→ **REQUIRED WORK**:
Write out only the tail of the records, beginning at the line containing "Generate Fibonnacci numbers" and including the last line, exactly as written.

→ **INPUT MATERIAL**:
□ □ □ □ □
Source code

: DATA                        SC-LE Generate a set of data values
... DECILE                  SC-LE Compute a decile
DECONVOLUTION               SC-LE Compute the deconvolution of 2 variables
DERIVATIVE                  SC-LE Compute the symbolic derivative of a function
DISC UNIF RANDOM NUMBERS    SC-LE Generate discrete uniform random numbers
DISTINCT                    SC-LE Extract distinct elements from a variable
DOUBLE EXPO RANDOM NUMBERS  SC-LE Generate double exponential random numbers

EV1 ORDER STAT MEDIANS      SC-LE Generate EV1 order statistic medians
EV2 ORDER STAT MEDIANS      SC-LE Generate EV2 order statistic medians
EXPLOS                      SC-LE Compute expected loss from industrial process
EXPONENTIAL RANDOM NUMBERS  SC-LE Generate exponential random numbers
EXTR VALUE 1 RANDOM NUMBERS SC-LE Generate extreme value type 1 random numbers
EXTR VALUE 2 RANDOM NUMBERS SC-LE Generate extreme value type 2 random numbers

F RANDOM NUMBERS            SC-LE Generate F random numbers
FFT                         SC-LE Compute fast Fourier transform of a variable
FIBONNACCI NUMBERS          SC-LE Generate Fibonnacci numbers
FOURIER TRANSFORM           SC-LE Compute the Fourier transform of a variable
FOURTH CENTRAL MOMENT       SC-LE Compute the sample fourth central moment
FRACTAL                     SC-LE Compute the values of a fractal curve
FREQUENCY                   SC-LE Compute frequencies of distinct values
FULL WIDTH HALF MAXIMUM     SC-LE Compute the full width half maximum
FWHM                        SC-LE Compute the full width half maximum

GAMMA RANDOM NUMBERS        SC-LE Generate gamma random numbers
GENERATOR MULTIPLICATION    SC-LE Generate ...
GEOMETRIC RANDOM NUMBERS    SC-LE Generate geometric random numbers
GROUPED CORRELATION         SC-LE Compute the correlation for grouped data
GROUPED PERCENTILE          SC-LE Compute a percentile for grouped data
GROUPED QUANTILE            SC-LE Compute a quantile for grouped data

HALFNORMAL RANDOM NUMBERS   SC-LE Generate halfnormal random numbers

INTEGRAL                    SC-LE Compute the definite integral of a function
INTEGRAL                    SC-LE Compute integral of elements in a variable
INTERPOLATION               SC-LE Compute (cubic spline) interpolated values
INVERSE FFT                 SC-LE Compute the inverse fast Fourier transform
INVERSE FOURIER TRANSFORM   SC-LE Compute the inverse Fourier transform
□ □ □ □ □
→ **EXPECTED OUTPUT**:
FIBONNACCI NUMBERS          SC-LE Generate Fibonnacci numbers
FOURIER TRANSFORM           SC-LE Compute the Fourier transform of a variable
FOURTH CENTRAL MOMENT       SC-LE Compute the sample fourth central moment
FRACTAL                     SC-LE Compute the values of a fractal curve
FREQUENCY                   SC-LE Compute frequencies of distinct values
FULL WIDTH HALF MAXIMUM     SC-LE Compute the full width half maximum
FWHM                        SC-LE Compute the full width half maximum

GAMMA RANDOM NUMBERS        SC-LE Generate gamma random numbers
GENERATOR MULTIPLICATION    SC-LE Generate ...
GEOMETRIC RANDOM NUMBERS    SC-LE Generate geometric random numbers
GROUPED CORRELATION         SC-LE Compute the correlation for grouped data
GROUPED PERCENTILE          SC-LE Compute a percentile for grouped data
GROUPED QUANTILE            SC-LE Compute a quantile for grouped data

HALFNORMAL RANDOM NUMBERS   SC-LE Generate halfnormal random numbers

INTEGRAL                    SC-LE Compute the definite integral of a function
INTEGRAL                    SC-LE Compute integral of elements in a variable
INTERPOLATION               SC-LE Compute (cubic spline) interpolated values
INVERSE FFT                 SC-LE Compute the inverse fast Fourier transform
INVERSE FOURIER TRANSFORM   SC-LE Compute the inverse Fourier transform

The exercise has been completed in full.